I won't see you tonight


Antes de mais nada, coloquem “I won’t see you tonight” do Avenged para tocar. Na minha opinião, nada fará sentido sem a trilha sonora perfeita...

Sábado havia chego, e eu estava morrendo. Não estou sendo dramática, de fato sentia meu corpo não responder à mais nenhum estímulo. As pernas... puff! Nem adiantava contar com elas. As coitadas já estavam quase sem vida... e se conseguiam realizar algum movimento, era porque simplesmente meus músculos não estavam mortos o suficiente, como todo o resto do meu corpo.

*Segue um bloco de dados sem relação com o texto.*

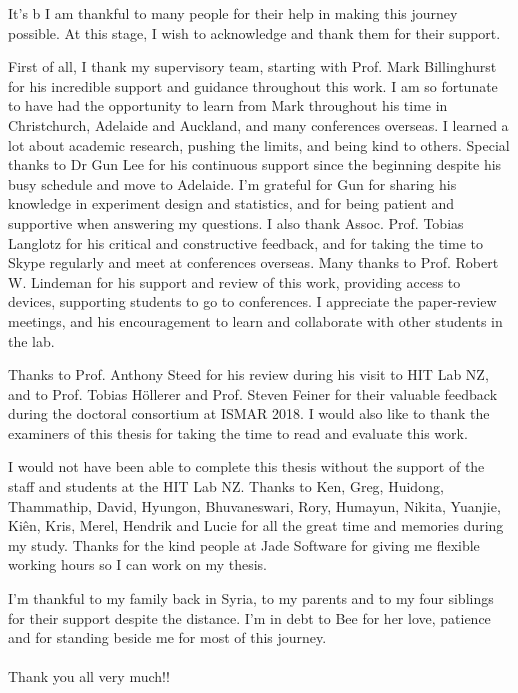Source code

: \begin{acknowledgements}
\addchaptertocentry{\acknowledgementname} %
It's b
I am thankful to many people for their help in making this journey possible. At this stage, I wish to acknowledge and thank them for their support. 

First of all, I thank my supervisory team, starting with Prof. Mark Billinghurst for his incredible support and guidance throughout this work. I am so fortunate to have had the opportunity to learn from Mark throughout his time in Christchurch, Adelaide and Auckland, and many conferences overseas. I learned a lot about academic research, pushing the limits, and being kind to others. 
Special thanks to Dr Gun Lee for his continuous support since the beginning despite his busy schedule and move to Adelaide. I'm grateful for Gun for sharing his knowledge in experiment design and statistics, and for being patient and supportive when answering my questions. 
I also thank Assoc. Prof. Tobias Langlotz for his critical and constructive feedback, and for taking the time to Skype regularly and meet at conferences overseas.
Many thanks to Prof. Robert W. Lindeman for his support and review of this work, providing access to devices, supporting students to go to conferences. I appreciate the paper-review meetings, and his encouragement to learn and collaborate with other students in the lab. 

Thanks to Prof. Anthony Steed for his review during his visit to HIT Lab NZ, and to Prof. Tobias Höllerer and Prof. Steven Feiner for their valuable feedback during the doctoral consortium at ISMAR 2018. I would also like to thank the examiners of this thesis for taking the time to read and evaluate this work. 

I would not have been able to complete this thesis without the support of the staff and students at the HIT Lab NZ. Thanks to Ken, Greg, Huidong, Thammathip, David, Hyungon, Bhuvaneswari, Rory, Humayun, Nikita, Yuanjie, Kiên, Kris, Merel, Hendrik and Lucie for all the great time and memories during my study. Thanks for the kind people at Jade Software for giving me flexible working hours so I can work on my thesis.

I'm thankful to my family back in Syria, to my parents and to my four siblings for their support despite the distance. I'm in debt to Bee for her love, patience and for standing beside me for most of this journey. 
\\
\\
Thank you all very much!!

\end{acknowledgements}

Meus olhos, eu já tinha força de abrir. Mas ousava, vez ou outra, olhar para a janela. Sentia a luz do sol queimar meu rosto. Deveria ficar feliz por isso, seria a última vez que veria um dia novo nascer.

Minhas mãos... bem, elas sangravam, minhas unhas quebraram quando tentei impedir que um dos bandidos voltasse a me agredir. Encravei-as em sua carne... mas em troca, recebi um soco. Lembro-me de ter caído longe, afinal... qualquer força era superior que a minha. Eu já não passava mais de um saco de ossos... de rosto chupado e extremamente pálido. Lamento muito ter exibido tão macabro aspecto. Até meus cabelos que eram tão bonitos... Giulia fez questão de cortar. Não muito, mas o suficiente para deixa-los à altura dos ombros.

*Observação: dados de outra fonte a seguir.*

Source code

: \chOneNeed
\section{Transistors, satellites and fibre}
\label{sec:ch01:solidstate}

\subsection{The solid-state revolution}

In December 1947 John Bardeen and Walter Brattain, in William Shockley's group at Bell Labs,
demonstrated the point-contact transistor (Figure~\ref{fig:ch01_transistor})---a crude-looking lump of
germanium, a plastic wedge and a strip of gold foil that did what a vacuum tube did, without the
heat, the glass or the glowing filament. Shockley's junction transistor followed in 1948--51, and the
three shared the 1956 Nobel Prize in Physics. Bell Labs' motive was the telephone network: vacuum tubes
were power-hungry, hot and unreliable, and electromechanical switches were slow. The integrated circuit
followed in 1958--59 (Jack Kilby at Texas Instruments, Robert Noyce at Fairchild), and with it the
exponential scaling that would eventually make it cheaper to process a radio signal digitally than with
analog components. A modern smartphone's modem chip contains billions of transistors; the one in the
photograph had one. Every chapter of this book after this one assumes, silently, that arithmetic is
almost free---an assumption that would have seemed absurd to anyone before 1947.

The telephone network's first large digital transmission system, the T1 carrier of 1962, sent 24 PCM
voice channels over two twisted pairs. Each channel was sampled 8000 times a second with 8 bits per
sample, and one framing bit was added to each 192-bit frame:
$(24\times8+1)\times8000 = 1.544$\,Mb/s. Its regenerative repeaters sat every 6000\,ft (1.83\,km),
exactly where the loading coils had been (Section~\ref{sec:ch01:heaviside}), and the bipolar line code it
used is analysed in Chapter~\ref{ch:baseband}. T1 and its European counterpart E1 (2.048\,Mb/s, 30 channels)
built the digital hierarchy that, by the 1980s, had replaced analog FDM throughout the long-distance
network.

Eles queriam realmente que eu morresse feia. Mas tentei alertá-los que isso não era necessário, afinal, sempre estive longe dos parâmetros de beleza. E isso, automaticamente, me fez lembrar do jogo de Verdade ou Desafio que Matthew havia dito que eu era feia. Fiquei tão mal na época... mas ele estava mentindo? Se me visse naquele estado que me encontrava, voltaria a dizer a mesma coisa. Eu sei disso... ingenuidade minha esperar que aquele grande homem fosse gostar de mim. Pensando todo esse tempo, pessoal, cheguei à conclusão que Matthew não foi culpado de nada, e sim eu. Tola de acreditar que eu seria diferente. Forcei uma amizade que não existia. Pressionei ao ponto do pobre rapaz não saber mais o que fazer comigo. Sinto vergonha por isso... por ter acreditado que M. Shadows consideraria uma mera fã caipira e brasileira parte de seu ciclo de amigos. Parte de sua vida.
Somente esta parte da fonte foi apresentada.